Last week I learned of another dear friend who had been lost and it affected me in much the same way as when I learned about Professor Romero. When I managed Smith's Record Center in the 80s and 90s, I met a number of noted classical artists. One of them was a very sweet and very talented harpist named Mary Abbay Sayle. I don't remember why, but everyone referred to her as Mary Abbay instead of Mary. She was a genteel Southern lady with a very quiet disposition. I enjoyed her company when we would meet and I helped her sell some of her tapes that she put in our store on consignment. I don't recall her actually making CDs, but I certainly would have sold those for her too would she had asked. Mary Abbay made a name for herself, playing gigs with the New Orleans Symphony Orchestra and later when it was renamed and reorganized as the Louisiana Philharmonic Orchestra. She loved playing chamber music, but was content to play solo recitals too. She was a music instructor and enjoyed passing the love of music to the young. Every now and then Mary Abbay would call on me to work as a disc jockey for a wedding reception. I was happy to do so. She would work at restaurants like the famous Sazerac Room at the Fairmont Hotel (formerly the Roosevelt Hotel), where she met her husband Tim, who was a chef there. He and she married and they later moved to Memphis where she continued to play at venues like the Peabody Hotel and he continued to ply his craft at famous kitchens in that city. Mary Abbay died unexpectedly on March 29, 2007.

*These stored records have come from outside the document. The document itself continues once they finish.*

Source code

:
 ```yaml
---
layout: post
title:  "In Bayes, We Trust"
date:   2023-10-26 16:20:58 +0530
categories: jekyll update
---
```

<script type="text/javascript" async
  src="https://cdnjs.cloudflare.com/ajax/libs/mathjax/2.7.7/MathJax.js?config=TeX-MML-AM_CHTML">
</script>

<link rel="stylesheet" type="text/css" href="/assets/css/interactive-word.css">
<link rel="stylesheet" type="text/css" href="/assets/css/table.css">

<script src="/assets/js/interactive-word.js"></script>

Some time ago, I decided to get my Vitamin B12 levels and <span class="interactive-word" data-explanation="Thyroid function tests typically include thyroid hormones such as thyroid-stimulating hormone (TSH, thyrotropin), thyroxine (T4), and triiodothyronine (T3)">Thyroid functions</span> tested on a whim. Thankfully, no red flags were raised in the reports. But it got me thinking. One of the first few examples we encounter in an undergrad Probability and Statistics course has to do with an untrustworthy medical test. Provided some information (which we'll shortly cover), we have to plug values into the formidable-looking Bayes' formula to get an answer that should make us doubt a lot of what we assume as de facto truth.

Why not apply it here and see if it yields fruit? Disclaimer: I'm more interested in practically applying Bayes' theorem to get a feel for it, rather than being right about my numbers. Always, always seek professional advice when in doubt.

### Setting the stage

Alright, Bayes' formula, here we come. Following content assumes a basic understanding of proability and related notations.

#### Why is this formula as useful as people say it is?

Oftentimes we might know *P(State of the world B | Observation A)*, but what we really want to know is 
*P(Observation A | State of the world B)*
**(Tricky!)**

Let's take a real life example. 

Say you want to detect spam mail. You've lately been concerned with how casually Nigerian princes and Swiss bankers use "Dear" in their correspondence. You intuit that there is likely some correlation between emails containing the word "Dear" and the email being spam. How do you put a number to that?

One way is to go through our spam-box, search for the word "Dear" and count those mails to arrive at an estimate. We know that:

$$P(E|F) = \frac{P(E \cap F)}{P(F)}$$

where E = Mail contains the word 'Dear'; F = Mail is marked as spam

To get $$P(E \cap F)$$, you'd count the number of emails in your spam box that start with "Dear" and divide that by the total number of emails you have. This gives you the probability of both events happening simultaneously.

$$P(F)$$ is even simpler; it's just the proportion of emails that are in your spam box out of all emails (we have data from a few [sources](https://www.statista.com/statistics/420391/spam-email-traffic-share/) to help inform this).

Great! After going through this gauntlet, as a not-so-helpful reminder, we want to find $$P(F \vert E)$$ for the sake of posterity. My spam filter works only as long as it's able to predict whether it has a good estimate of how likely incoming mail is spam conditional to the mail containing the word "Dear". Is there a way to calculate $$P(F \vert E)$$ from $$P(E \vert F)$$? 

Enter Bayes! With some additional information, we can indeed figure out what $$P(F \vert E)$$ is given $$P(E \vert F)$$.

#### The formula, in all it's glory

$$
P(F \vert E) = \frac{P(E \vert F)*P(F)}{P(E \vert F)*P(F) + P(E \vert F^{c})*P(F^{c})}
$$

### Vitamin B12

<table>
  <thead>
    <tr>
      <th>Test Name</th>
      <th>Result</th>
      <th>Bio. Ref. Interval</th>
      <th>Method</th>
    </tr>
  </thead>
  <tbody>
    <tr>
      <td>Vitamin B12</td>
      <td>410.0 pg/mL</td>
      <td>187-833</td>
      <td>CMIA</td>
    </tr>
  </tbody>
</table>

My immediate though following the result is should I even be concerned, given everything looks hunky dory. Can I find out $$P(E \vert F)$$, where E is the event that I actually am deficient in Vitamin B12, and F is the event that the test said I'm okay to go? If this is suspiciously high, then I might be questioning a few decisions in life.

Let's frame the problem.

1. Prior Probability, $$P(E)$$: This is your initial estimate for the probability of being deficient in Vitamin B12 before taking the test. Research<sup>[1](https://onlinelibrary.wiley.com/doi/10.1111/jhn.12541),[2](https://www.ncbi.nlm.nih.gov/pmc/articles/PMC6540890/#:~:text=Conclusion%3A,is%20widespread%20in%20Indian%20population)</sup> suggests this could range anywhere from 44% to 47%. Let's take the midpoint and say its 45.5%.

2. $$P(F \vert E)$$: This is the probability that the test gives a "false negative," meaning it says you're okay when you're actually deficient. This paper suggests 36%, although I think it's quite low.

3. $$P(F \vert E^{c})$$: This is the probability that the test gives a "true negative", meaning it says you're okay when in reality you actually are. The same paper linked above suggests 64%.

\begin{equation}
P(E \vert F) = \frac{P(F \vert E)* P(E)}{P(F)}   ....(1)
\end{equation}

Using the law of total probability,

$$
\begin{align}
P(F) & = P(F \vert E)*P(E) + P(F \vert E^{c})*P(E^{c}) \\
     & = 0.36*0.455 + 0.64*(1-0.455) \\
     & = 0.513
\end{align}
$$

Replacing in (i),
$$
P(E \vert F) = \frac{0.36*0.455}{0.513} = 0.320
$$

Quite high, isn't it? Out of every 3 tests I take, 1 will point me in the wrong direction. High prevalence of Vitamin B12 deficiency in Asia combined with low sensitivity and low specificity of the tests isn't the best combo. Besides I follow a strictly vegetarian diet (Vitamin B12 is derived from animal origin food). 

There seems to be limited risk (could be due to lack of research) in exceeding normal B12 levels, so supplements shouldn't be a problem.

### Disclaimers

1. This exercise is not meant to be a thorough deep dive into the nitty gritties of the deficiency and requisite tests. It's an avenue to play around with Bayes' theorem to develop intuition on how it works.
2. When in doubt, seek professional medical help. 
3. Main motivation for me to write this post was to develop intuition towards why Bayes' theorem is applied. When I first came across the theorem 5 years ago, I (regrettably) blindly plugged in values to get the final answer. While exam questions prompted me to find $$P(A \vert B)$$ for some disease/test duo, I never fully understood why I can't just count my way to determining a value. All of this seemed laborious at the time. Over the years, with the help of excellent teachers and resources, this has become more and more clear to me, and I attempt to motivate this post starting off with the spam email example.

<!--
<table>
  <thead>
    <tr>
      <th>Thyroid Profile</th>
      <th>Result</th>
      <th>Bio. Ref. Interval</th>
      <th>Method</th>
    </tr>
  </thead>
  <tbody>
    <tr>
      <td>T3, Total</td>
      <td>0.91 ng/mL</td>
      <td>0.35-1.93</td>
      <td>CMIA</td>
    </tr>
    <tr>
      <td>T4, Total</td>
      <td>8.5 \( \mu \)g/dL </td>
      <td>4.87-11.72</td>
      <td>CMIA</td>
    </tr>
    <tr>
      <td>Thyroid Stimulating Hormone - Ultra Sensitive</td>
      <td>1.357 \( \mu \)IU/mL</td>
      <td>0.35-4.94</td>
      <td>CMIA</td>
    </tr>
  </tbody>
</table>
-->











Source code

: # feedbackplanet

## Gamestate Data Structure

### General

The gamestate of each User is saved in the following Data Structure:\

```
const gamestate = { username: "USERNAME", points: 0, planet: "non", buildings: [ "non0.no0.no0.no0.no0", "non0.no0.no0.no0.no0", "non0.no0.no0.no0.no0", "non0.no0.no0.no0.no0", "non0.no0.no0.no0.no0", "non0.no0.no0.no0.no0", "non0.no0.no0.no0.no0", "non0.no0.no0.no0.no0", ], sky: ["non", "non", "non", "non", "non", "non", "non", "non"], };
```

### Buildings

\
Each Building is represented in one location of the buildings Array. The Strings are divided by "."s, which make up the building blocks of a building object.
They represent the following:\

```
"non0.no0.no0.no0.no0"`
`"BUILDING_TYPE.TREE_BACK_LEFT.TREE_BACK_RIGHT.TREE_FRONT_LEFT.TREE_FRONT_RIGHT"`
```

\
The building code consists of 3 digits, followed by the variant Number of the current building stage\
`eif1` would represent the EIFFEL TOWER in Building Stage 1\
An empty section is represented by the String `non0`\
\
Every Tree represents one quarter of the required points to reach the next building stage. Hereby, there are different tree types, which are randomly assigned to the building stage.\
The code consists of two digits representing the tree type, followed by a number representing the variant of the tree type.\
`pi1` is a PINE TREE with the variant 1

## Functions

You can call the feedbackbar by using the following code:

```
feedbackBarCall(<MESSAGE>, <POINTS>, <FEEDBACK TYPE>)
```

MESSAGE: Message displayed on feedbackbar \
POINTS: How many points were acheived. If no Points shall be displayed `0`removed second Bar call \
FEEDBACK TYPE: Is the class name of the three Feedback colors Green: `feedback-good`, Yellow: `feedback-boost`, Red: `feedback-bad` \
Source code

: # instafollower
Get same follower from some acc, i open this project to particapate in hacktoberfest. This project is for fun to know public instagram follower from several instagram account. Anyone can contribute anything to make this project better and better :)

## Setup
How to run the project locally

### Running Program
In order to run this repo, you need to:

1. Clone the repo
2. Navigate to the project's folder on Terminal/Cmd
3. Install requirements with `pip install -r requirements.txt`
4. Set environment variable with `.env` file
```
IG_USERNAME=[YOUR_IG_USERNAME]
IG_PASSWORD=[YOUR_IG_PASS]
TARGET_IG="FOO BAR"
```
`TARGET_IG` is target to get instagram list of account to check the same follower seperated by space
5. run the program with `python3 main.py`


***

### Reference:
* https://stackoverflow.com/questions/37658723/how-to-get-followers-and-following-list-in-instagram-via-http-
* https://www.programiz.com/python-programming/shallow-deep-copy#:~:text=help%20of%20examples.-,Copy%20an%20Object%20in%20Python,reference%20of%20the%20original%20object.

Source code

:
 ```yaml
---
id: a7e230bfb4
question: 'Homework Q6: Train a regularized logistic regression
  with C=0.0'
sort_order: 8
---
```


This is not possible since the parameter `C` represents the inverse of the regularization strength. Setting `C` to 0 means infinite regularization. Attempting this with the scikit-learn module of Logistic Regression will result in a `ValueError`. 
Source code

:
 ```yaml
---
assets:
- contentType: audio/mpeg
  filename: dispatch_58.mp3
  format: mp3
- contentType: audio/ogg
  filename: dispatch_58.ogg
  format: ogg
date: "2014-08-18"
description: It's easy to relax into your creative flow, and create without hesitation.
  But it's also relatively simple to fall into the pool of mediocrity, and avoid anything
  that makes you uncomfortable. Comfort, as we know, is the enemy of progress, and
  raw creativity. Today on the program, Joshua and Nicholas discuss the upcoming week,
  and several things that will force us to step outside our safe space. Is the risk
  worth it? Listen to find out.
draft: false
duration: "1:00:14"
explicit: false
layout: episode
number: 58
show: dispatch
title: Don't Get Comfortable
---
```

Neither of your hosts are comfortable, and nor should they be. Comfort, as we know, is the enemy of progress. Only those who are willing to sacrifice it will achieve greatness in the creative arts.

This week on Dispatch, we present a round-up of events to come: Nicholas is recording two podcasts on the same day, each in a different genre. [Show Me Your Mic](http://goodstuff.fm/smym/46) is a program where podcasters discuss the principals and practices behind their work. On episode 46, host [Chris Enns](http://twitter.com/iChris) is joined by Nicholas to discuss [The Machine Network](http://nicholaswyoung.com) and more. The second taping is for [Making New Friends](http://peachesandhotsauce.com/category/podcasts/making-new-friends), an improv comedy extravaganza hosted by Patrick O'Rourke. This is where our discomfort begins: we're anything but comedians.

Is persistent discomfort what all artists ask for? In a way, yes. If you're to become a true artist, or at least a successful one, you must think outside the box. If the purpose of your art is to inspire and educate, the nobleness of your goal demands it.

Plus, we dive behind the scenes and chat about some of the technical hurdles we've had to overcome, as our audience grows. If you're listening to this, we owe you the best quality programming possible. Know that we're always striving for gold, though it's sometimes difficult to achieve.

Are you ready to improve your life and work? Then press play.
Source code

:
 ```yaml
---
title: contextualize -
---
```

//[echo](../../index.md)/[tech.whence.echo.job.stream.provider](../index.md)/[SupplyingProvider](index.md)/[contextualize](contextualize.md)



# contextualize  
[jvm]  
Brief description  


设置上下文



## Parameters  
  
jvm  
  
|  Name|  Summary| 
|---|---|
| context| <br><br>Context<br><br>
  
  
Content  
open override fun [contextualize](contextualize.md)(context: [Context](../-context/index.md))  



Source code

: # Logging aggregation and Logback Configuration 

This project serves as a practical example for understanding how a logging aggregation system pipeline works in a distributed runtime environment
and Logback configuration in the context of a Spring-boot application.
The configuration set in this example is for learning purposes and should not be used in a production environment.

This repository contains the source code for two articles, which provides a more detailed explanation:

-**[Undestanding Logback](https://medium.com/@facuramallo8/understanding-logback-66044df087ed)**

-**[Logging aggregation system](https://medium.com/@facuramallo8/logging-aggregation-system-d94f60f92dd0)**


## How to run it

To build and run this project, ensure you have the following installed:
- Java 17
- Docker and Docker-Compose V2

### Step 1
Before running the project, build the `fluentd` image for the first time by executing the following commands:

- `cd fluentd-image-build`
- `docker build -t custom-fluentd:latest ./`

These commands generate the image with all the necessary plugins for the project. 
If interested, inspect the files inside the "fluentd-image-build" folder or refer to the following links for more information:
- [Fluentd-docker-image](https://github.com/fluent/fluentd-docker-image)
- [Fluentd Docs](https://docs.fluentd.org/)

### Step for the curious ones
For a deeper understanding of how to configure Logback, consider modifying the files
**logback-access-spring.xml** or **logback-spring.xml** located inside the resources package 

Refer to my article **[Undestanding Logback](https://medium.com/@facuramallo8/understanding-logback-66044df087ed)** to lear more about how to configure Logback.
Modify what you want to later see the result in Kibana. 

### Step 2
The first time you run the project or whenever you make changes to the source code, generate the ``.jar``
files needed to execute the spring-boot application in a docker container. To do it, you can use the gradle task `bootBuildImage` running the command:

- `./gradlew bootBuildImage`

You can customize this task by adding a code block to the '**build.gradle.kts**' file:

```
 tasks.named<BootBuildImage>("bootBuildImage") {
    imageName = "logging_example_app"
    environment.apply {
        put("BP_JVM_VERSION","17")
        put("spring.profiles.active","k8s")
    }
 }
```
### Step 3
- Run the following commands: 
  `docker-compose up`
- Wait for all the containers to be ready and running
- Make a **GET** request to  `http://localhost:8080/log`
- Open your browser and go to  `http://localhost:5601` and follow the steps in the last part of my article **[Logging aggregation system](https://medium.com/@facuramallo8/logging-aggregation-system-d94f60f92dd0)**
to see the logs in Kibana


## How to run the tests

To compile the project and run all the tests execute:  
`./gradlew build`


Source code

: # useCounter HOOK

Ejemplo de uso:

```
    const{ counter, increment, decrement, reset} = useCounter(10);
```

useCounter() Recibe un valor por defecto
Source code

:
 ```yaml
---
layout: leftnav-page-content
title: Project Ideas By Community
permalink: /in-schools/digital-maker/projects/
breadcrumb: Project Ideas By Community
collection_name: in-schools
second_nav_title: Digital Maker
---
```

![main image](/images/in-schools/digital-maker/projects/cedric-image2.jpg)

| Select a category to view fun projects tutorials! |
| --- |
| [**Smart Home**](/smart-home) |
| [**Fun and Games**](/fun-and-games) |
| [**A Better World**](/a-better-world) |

A special memorial site can be found online at: http://maryabbaysaylegourley.memory-of.com/About.aspx
Surprisingly, a notice of her passing never was published in New Orleans' Times-Picayune. That will happen on Sunday. Mary Abbay's friends here have organized a memorial concert to benefit a fund for her three young children David, Georgeanne and Abbay. The concert to be held at St. Charles Avenue Presbyterian Church (State Street at St. Charles Avenue) on April 6 at 3:00 p.m. will feature several pieces of music by Faure, Debussy Respighi, Rutter and others, many with prominent harp solos. I urge all of my friends in New Orleans to attend the free concert to honor her memory and to consider making a donation to the fund. For more information call 504-920-0086. The address to send donations to the Mary Abbay Gourley's Children's Trust Fund is P. O. Box 111252, Memphis, Tennessee 38111-1251. Somehow, I know that the music will honor the memory of one of the most talented and loving individuals I have ever been blessed to have known. There truly is a reason that the harp is considered the instrument of the heavenly hosts. It is best played by angels.